Brain training games have been shown to help strengthen memory and recall, but now scientists have discovered that a new iPad game may help schizophrenia patients live independently.
The application Wizard was specifically designed to help improve the memory in people who suffer with schizophrenia, reports University Herald. Medication is often used to treat the psychotic symptoms in patients that range from changes in behavior to hallucinations, but can also leave patients with cognitive impairments, namely memory problems that can prevent them from returning to work or school.
"We need a way of treating the cognitive symptoms of schizophrenia, such as problems with episodic memory, but slow progress is being made towards developing a drug treatment," Barbara Sahakian, who led the study, said in a statement. "So this proof-of-concept study is important because it demonstrates that the memory game can help where drugs have so far failed. Because the game is interesting, even those patients with a general lack of motivation are spurred on to continue the training."
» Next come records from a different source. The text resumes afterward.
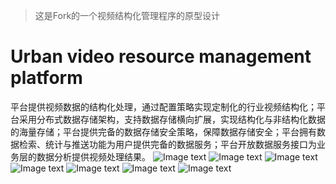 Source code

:> 这是Fork的一个视频结构化管理程序的原型设计

# Urban video resource management platform
平台提供视频数据的结构化处理，通过配置策略实现定制化的行业视频结构化；平台采用分布式数据存储架构，支持数据存储横向扩展，实现结构化与非结构化数据的海量存储；平台提供完备的数据存储安全策略，保障数据存储安全；平台拥有数据检索、统计与推送功能为用户提供完备的数据服务；平台开放数据服务接口为业务层的数据分析提供视频处理结果。
![Image text](https://github.com/ShapeOfYouSun/Urban-video-resource-management-platform/blob/master/EC724E37-3445-4F28-9EBF-C4D39B4C6576.png)
![Image text](https://github.com/ShapeOfYouSun/Urban-video-resource-management-platform/blob/master/C6F5DB99-650C-44E3-B692-974D4C35A5DF.png)
![Image text](https://github.com/ShapeOfYouSun/Urban-video-resource-management-platform/blob/master/A94F29E1-E5C8-4552-B2A1-A0D4A0DF3FC7.png)
![Image text](https://github.com/ShapeOfYouSun/Urban-video-resource-management-platform/blob/master/937B6174-E8E2-453E-ADAE-8488948400F3.png)
![Image text](https://github.com/ShapeOfYouSun/Urban-video-resource-management-platform/blob/master/6B06467C-39FB-4166-A803-0ED34068665B.png)
![Image text](https://github.com/ShapeOfYouSun/Urban-video-resource-management-platform/blob/master/2DFC30C5-6B96-409C-9B64-77607DC57D4F.png)
![Image text](https://github.com/ShapeOfYouSun/Urban-video-resource-management-platform/blob/master/2D2EE006-0E88-4265-BA60-F49D320D0F9D.png)
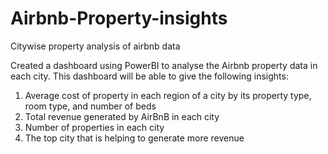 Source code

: # Airbnb-Property-insights
Citywise property analysis of airbnb data

Created a dashboard using PowerBI to analyse the Airbnb property data in each city. This dashboard will be able to give the following insights:
1. Average cost of property in each region of a city by its property type, room type, and number of beds
2. Total revenue generated by AirBnB in each city
3. Number of properties in each city
4. The top city that is helping to generate more revenue
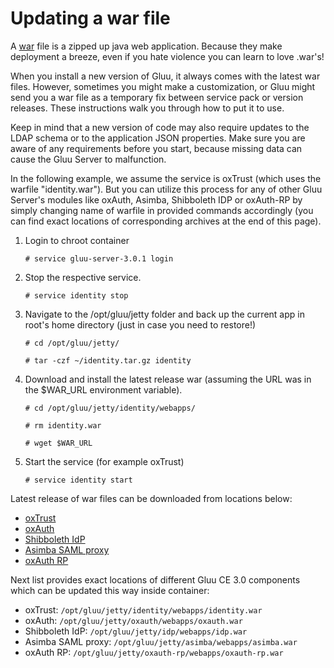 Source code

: # Updating a war file

A [war](https://en.wikipedia.org/wiki/WAR_(file_format)) file is a 
zipped up java web application. Because they make deployment a breeze,
even if you hate violence you can learn to love .war's!

When you install a new version of Gluu, it always comes with the latest
war files. However, sometimes you might make a customization, or 
Gluu might send you a war file as a temporary fix between
service pack or version releases. These instructions walk you through
how to put it to use. 

Keep in mind that a new version of code may also require updates to
the LDAP schema or to the application JSON properties. Make sure 
you are aware of any requirements before you start, because missing
data can cause the Gluu Server to malfunction.

In the following example, we assume the service is oxTrust (which
uses the warfile "identity.war"). But you can utilize this process 
for any of other Gluu Server's modules like oxAuth, Asimba, 
Shibboleth IDP or oxAuth-RP by simply changing name of warfile in
provided commands accordingly (you can find exact locations of
corresponding archives at the end of this page).

1. Login to chroot container 

    `# service gluu-server-3.0.1 login`
    
2. Stop the respective service. 

    `# service identity stop`
    
3. Navigate to the /opt/gluu/jetty folder and back up the current app
in root's home directory (just in case you need to restore!)

    `# cd /opt/gluu/jetty/`
    
    `# tar -czf ~/identity.tar.gz identity`
    

4. Download and install the latest release war (assuming the 
URL was in the $WAR_URL environment variable).

    `# cd /opt/gluu/jetty/identity/webapps/`
    
    `# rm identity.war`
    
    `# wget $WAR_URL`
    

5. Start the service (for example oxTrust)
    
    `# service identity start`
    
Latest release of war files can be downloaded from locations below:

- [oxTrust](https://ox.gluu.org/maven/org/xdi/oxtrust-server/)
- [oxAuth](https://ox.gluu.org/maven/org/xdi/oxauth-server/)
- [Shibboleth IdP](https://ox.gluu.org/maven/org/xdi/oxshibbolethIdp/)
- [Asimba SAML proxy](https://ox.gluu.org/maven/org/xdi/oxasimba-proxy/)
- [oxAuth RP](https://ox.gluu.org/maven/org/xdi/oxauth-rp/)

Next list provides exact locations of different Gluu CE 3.0 components which
can be updated this way inside container:

- oxTrust: `/opt/gluu/jetty/identity/webapps/identity.war`
- oxAuth: `/opt/gluu/jetty/oxauth/webapps/oxauth.war`
- Shibboleth IdP: `/opt/gluu/jetty/idp/webapps/idp.war`
- Asimba SAML proxy: `/opt/gluu/jetty/asimba/webapps/asimba.war`
- oxAuth RP: `/opt/gluu/jetty/oxauth-rp/webapps/oxauth-rp.war`

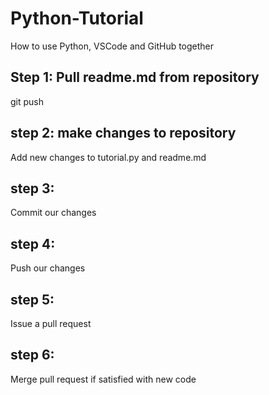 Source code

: # Python-Tutorial
How to use Python, VSCode and GitHub together

## Step 1: Pull readme.md from repository
git push 

## step 2: make changes to repository
Add new changes to tutorial.py and readme.md

## step 3: 
Commit our changes

## step 4:
 Push our changes

 ## step 5:
 Issue a pull request

 ## step 6:
Merge pull request if satisfied with new code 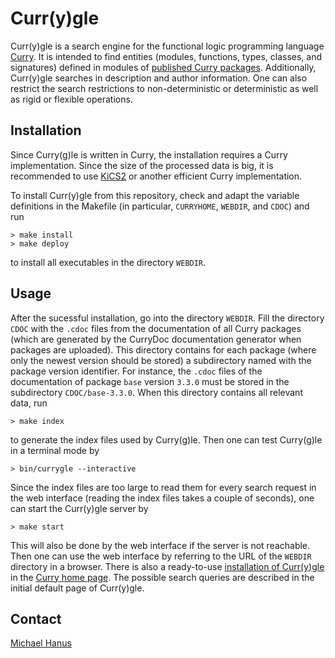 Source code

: Curr(y)gle
==========

Curr(y)gle is a search engine for the functional logic
programming language [Curry](https://curry-lang.org/).
It is intended to find entities (modules, functions, types, classes, and
signatures) defined in modules of
[published Curry packages](https://cpm.curry-lang.org/).
Additionally, Curr(y)gle searches in description and author
information.
One can also restrict the search restrictions to non-deterministic or
deterministic as well as rigid or flexible operations.

Installation
------------

Since Curry(g)le is written in Curry, the installation requires
a Curry implementation. Since the size of the processed data
is big, it is recommended to use [KiCS2](https://www.curry-lang.org/kics2/)
or another efficient Curry implementation.

To install Curr(y)gle from this repository,
check and adapt the variable definitions in the Makefile
(in particular, `CURRYHOME`, `WEBDIR`, and `CDOC`) and run

    > make install
    > make deploy

to install all executables in the directory `WEBDIR`.


Usage
-----

After the sucessful installation, go into the directory `WEBDIR`.
Fill the directory `CDOC` with the `.cdoc` files from the documentation
of all Curry packages (which are generated by the CurryDoc documentation
generator when packages are uploaded).
This directory contains for each package (where only the newest version
should be stored) a subdirectory named with the package version identifier.
For instance, the `.cdoc` files of the documentation of package
`base` version `3.3.0` must be stored in the subdirectory `CDOC/base-3.3.0`.
When this directory contains all relevant data, run

    > make index

to generate the index files used by Curry(g)le.
Then one can test Curry(g)le in a terminal mode by

    > bin/currygle --interactive

Since the index files are too large to read them for every search request
in the web interface (reading the index files takes a couple of seconds),
one can start the Curr(y)gle server by

    > make start

This will also be done by the web interface if the server is not reachable.
Then one can use the web interface by referring to the URL of the
`WEBDIR` directory in a browser. There is also a ready-to-use
[installation of Curr(y)gle](https://cpm.curry-lang.org/currygle/)
in the [Curry home page](https://www.curry-lang.org).
The possible search queries are described in the initial default page
of Curr(y)gle.


Contact
-------

[Michael Hanus](https://www.michaelhanus.de)
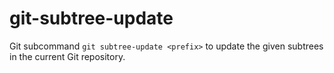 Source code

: # git-subtree-update

Git subcommand `git subtree-update <prefix>` to update the given subtrees in the current Git repository.
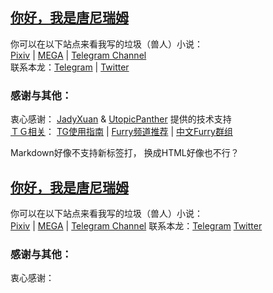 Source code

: ## [你好，我是唐尼瑞姆](https://www.pixiv.net/novel/show.php?id=11775832)

你可以在以下站点来看我写的垃圾（兽人）小说：  
[Pixiv](https://www.pixiv.net/member.php?id=16721009) | 
[MEGA](https://mega.nz/#F!bJRx1KLT!_XN_92cmsPGypMMrcWYz1A) | 
[Telegram Channel](https://t.me/s/TNTwwxs)  
联系本龙：[Telegram](https://t.me/TNT_wwxs) | [Twitter](https://twitter.com/TNTwwxs)

### 感谢与其他：
衷心感谢：
[JadyXuan](https://github.com/JadyXuan) & 
[UtopicPanther](https://github.com/UtopicPanther) 
提供的技术支持  
[ＴＧ相关](https://telegra.ph/TNTwwxs-00-08-06)：
[TG使用指南](https://telegra.ph/TNTwwxs-01-08-06) | 
[Furry频道推荐](https://telegra.ph/TNTwwxs-02-08-06) | 
[中文Furry群组](https://telegra.ph/TNTwwxs-08-08-06) 

Markdown好像不支持新标签打，
换成HTML好像也不行？

## <a href="https://www.pixiv.net/novel/show.php?id=11775832" target="_blank">你好，我是唐尼瑞姆</a>
你可以在以下站点来看我写的垃圾（兽人）小说：  
<a href="https://www.pixiv.net/member.php?id=16721009" target="_blank">Pixiv</a> | 
<a href="https://mega.nz/#F!bJRx1KLT!_XN_92cmsPGypMMrcWYz1A" target="_blank">MEGA</a> | 
<a href="https://t.me/s/TNTwwxs" target="_blank">Telegram Channel</a>
联系本龙：<a href="https://t.me/TNT_wwxs" target="_blank">Telegram</a>
<a href="https://twitter.com/TNTwwxs" target="_blank">Twitter</a>

### 感谢与其他：
衷心感谢：
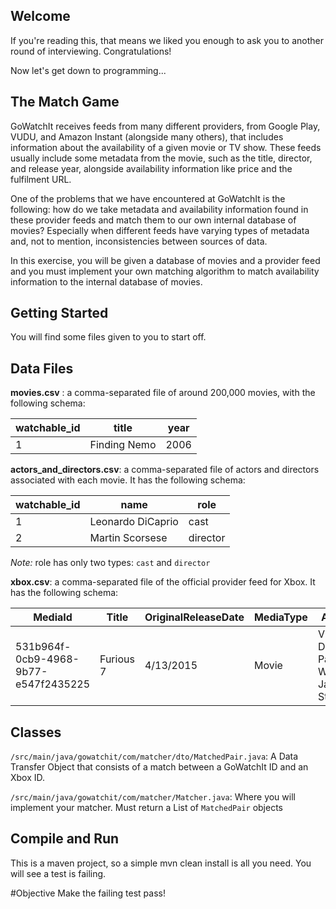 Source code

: ## Welcome

If you're reading this, that means we liked you enough to ask you to another round of interviewing. Congratulations!

Now let's get down to programming...

## The Match Game

GoWatchIt receives feeds from many different providers, from Google Play, VUDU, and Amazon Instant (alongside many others),
that includes information about the availability of a given movie or TV show. These feeds usually include some metadata from
the movie, such as the title, director, and release year, alongside availability information like price and the fulfilment URL.

One of the problems that we have encountered at GoWatchIt is the following: how do we take metadata and availability information found in these
provider feeds and match them to our own internal database of movies? Especially when different feeds have varying types of
metadata and, not to mention, inconsistencies between sources of data.

In this exercise, you will be given a database of movies and a provider feed and you must implement your own matching algorithm
to match availability information to the internal database of movies.


## Getting Started 

You will find some files given to you to start off.

## Data Files

**movies.csv** : a comma-separated file of around 200,000 movies, with the following schema:

| watchable_id | title | year |
| ------------ | ----- | ---- |
| 1            | Finding Nemo | 2006 |

**actors_and_directors.csv**: a comma-separated file of actors and directors associated with each movie. It has the following schema:

| watchable_id | name | role |
| ------------ | ---- | -------- |
| 1            | Leonardo DiCaprio | cast |
| 2            | Martin Scorsese | director|

*Note:* role has only two types: `cast` and `director`

**xbox.csv**: a comma-separated file of the official provider feed for Xbox. It has the following schema:

| MediaId | Title | OriginalReleaseDate | MediaType | Actors | Director | XboxLiveURL |
| ------- | ----- | ------------------- | --------- | ------ | -------- | ----------- |
| 531b964f-0cb9-4968-9b77-e547f2435225| Furious 7 | 4/13/2015 | Movie | Vin Diesel, Paul Walker, Jason Statham | James Wan | video.xbox.com  


## Classes

`/src/main/java/gowatchit/com/matcher/dto/MatchedPair.java`: A Data Transfer Object that consists of a match between a GoWatchIt ID and an Xbox ID.

`/src/main/java/gowatchit/com/matcher/Matcher.java`: Where you will implement your matcher. Must return a List of `MatchedPair` objects

## Compile and Run
This is a maven project, so a simple mvn clean install is all you need.
You will see a test is failing. 

#Objective
Make the failing test pass!


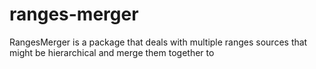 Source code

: ranges-merger
=============

RangesMerger is a package that deals with multiple ranges sources that might be hierarchical and merge them together to 
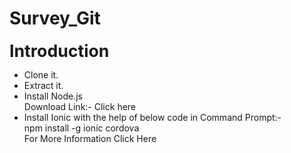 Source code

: # Survey_Git

<font style="font-size:20pt;"><strong>Introduction</strong></font>
    <ul>
     <li>
    Clone it.
    </li>
     <li>
    Extract it.
    </li>
    <li>
    Install Node.js <br/>
    Download Link:- <a src="https://nodejs.org/en/download/" target="_blank"> Click here </a>
    </li>
    <li>
    Install Ionic with the help of below code in Command Prompt:- <br/>
    npm install -g ionic cordova <br/>
    For More Information <a src="http://ionicframework.com/docs/v2/setup/installation/" target="_blank"> Click Here</a>
    </li>
    </ul> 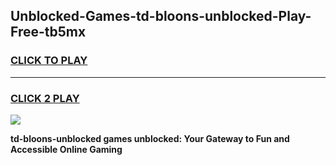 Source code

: 
## Unblocked-Games-td-bloons-unblocked-Play-Free-tb5mx
<h3>
<a href="https://premium76.site?title=td-bloons-unblocked&ref=20M">CLICK TO PLAY</a></h3>
<hr>

<h3>
<a href="https://premium76.site?title=td-bloons-unblocked&ref=20M">CLICK 2 PLAY</a>
  
</h3>

<a href="https://premium76.site?title=td-bloons-unblocked&ref=19M"><img src="https://clearcache.store/games.png"></a>


**td-bloons-unblocked games unblocked: Your Gateway to Fun and Accessible Online Gaming**
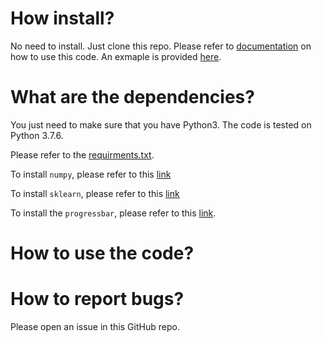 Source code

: # How install?

No need to install. Just clone this repo. 
Please refer to [documentation](./docs/LibsvmDataset.html) on how to use this code.
An exmaple is provided [here](./run.py).

# What are the dependencies?

You just need to make sure that you have Python3. The code is tested on Python 3.7.6.

Please refer to the [requirments.txt](requirements.txt). 

To install `numpy`, please refer to this [link](https://numpy.org/install/)

To install `sklearn`, please refer to this [link](https://scikit-learn.org/stable/install.html)

To install the `progressbar`, please refer to this [link](https://github.com/WoLpH/python-progressbar).



# How to use the code?





# How to report bugs?

Please open an issue in this GitHub repo.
Wizard was the product of a nine-month collaboration between neuroscientists, psychologists, a professional game developer, and people with schizophrenia. The game's goal is to improve the player's episodic memory while providing an interesting, motivating game, according to the University of Cambridge. Players choose a character and progress through a narrative where they are rewarded by in-game activities to make the experience more than just memory training.
Twenty-two participants were randomly divided into a cognitive training group and a control group. People who were placed in the cognitive training group played Wizard a total of eight hours within a four-week period, while the control group continued their treatment as usual.
After four weeks, all of the participants' episodic memory was tested and it was found that participants who played Wizard made fewer errors and needed fewer attempts to remember locations of different patterns.
Professor Peter Jones adds: "These are promising results and suggest that there may be the potential to use game apps to not only improve a patient's episodic memory, but also their functioning in activities of daily living. We will need to carry out further studies with larger sample sizes to confirm the current findings, but we hope that, used in conjunction with medication and current psychological therapies, this could help people with schizophrenia minimize the impact of their illness on everyday life."
Researchers also found that participants who played the game enjoyed it and were motivated to play more.
The most motivated players performed the best — an important factor, because lack of motivation is a common problem among people with schizophrenia, writes Janice Wood for Psych Central.